Aim of the task:
The lines to repeat are those below from the one containing "Finalmente, La Federación" down to the one containing "- [ ] Creación", both included; reproduce them exactly and nothing else.

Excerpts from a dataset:
+--
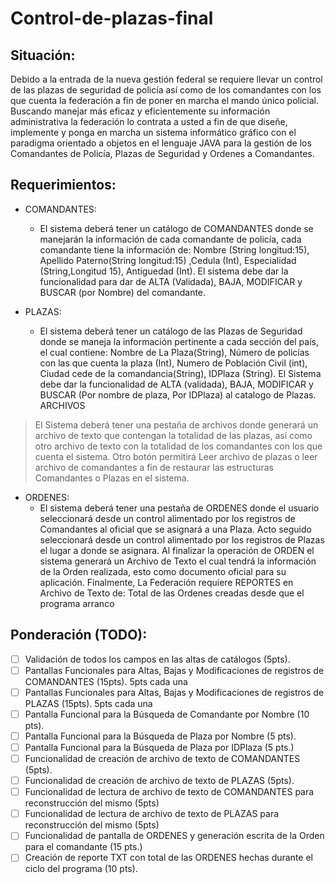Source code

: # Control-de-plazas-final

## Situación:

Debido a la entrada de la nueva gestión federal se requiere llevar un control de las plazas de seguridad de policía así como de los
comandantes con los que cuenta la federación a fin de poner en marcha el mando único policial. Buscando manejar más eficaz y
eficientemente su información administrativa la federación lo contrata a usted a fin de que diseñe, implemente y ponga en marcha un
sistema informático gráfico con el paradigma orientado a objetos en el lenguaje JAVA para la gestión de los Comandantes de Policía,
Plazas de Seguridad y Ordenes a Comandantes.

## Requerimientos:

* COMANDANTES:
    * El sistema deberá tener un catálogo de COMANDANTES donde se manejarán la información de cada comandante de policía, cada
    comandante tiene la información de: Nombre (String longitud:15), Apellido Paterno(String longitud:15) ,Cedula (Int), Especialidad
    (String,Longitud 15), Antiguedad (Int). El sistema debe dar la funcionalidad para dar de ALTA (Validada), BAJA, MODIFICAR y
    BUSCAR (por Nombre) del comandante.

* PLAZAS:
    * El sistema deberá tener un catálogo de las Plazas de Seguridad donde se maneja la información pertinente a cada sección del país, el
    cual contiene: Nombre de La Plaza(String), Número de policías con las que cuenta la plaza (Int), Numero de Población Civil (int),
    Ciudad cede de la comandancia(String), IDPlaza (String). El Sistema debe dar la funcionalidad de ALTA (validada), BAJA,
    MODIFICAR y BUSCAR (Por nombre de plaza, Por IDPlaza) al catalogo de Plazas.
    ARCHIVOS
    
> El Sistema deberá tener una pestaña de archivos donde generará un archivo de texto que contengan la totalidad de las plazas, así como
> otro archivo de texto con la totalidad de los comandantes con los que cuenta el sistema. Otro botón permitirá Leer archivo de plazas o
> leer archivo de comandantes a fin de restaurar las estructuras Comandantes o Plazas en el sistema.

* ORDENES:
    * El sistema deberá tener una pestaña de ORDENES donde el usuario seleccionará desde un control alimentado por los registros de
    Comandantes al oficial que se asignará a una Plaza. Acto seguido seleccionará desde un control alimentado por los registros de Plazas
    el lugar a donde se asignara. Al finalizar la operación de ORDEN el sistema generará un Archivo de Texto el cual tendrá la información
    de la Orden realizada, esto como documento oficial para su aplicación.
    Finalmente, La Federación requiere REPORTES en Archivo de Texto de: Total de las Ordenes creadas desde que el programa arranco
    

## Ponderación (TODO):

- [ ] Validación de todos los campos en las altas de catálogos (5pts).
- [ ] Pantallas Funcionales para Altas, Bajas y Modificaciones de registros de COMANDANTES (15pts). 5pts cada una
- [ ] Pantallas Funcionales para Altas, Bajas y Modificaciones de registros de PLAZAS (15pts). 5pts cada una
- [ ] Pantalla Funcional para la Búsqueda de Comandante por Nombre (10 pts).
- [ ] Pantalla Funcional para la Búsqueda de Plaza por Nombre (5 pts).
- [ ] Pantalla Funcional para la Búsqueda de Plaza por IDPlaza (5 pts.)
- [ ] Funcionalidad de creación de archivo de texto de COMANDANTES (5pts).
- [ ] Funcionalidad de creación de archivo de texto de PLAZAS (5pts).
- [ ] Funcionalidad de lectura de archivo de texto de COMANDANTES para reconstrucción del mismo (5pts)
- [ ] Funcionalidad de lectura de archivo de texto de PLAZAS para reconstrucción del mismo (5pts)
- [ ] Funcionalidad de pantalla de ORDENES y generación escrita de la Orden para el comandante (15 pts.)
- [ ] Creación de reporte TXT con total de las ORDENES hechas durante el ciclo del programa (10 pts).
+--
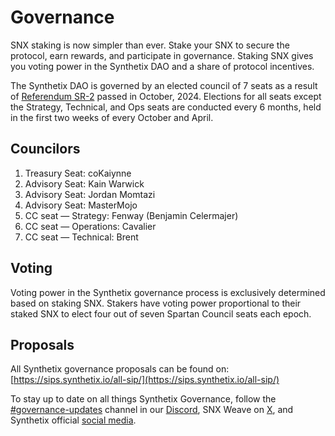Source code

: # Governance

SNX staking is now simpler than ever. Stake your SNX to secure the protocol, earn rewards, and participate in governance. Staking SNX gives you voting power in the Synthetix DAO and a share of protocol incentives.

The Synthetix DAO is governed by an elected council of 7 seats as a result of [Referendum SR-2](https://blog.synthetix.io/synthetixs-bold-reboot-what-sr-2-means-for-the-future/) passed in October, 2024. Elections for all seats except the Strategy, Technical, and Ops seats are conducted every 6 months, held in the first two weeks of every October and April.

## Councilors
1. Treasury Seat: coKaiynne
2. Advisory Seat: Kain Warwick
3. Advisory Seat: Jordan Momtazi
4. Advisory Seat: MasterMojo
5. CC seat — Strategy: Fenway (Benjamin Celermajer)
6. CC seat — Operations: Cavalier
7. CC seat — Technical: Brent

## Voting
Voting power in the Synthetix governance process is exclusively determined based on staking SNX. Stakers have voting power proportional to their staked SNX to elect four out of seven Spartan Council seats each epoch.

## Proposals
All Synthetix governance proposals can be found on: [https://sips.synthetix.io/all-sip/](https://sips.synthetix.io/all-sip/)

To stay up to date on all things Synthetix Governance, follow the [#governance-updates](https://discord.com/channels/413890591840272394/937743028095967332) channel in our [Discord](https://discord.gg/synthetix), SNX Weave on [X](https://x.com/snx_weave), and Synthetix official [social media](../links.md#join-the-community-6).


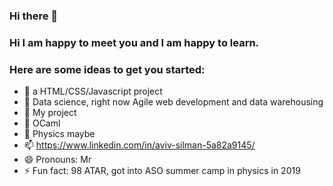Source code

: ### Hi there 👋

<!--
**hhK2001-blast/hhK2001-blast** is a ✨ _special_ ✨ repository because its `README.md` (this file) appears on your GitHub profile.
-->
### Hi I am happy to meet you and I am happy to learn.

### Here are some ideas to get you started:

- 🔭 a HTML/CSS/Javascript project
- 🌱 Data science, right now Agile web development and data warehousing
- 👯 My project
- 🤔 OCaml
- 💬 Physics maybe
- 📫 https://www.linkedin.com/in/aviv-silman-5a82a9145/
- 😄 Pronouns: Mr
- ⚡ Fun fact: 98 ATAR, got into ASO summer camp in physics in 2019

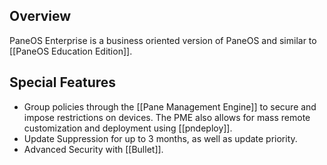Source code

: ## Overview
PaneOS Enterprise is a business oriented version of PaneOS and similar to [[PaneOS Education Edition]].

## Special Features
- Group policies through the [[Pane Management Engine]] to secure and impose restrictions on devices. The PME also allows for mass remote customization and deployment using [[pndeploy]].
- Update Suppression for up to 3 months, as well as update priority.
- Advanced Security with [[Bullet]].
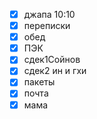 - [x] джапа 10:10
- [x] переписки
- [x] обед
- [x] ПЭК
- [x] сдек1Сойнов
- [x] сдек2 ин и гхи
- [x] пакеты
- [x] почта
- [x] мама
+--
Output of the exercise:
    Finalmente, La Federación requiere REPORTES en Archivo de Texto de: Total de las Ordenes creadas desde que el programa arranco
    

## Ponderación (TODO):

- [ ] Validación de todos los campos en las altas de catálogos (5pts).
- [ ] Pantallas Funcionales para Altas, Bajas y Modificaciones de registros de COMANDANTES (15pts). 5pts cada una
- [ ] Pantallas Funcionales para Altas, Bajas y Modificaciones de registros de PLAZAS (15pts). 5pts cada una
- [ ] Pantalla Funcional para la Búsqueda de Comandante por Nombre (10 pts).
- [ ] Pantalla Funcional para la Búsqueda de Plaza por Nombre (5 pts).
- [ ] Pantalla Funcional para la Búsqueda de Plaza por IDPlaza (5 pts.)
- [ ] Funcionalidad de creación de archivo de texto de COMANDANTES (5pts).
- [ ] Funcionalidad de creación de archivo de texto de PLAZAS (5pts).
- [ ] Funcionalidad de lectura de archivo de texto de COMANDANTES para reconstrucción del mismo (5pts)
- [ ] Funcionalidad de lectura de archivo de texto de PLAZAS para reconstrucción del mismo (5pts)
- [ ] Funcionalidad de pantalla de ORDENES y generación escrita de la Orden para el comandante (15 pts.)
- [ ] Creación de reporte TXT con total de las ORDENES hechas durante el ciclo del programa (10 pts).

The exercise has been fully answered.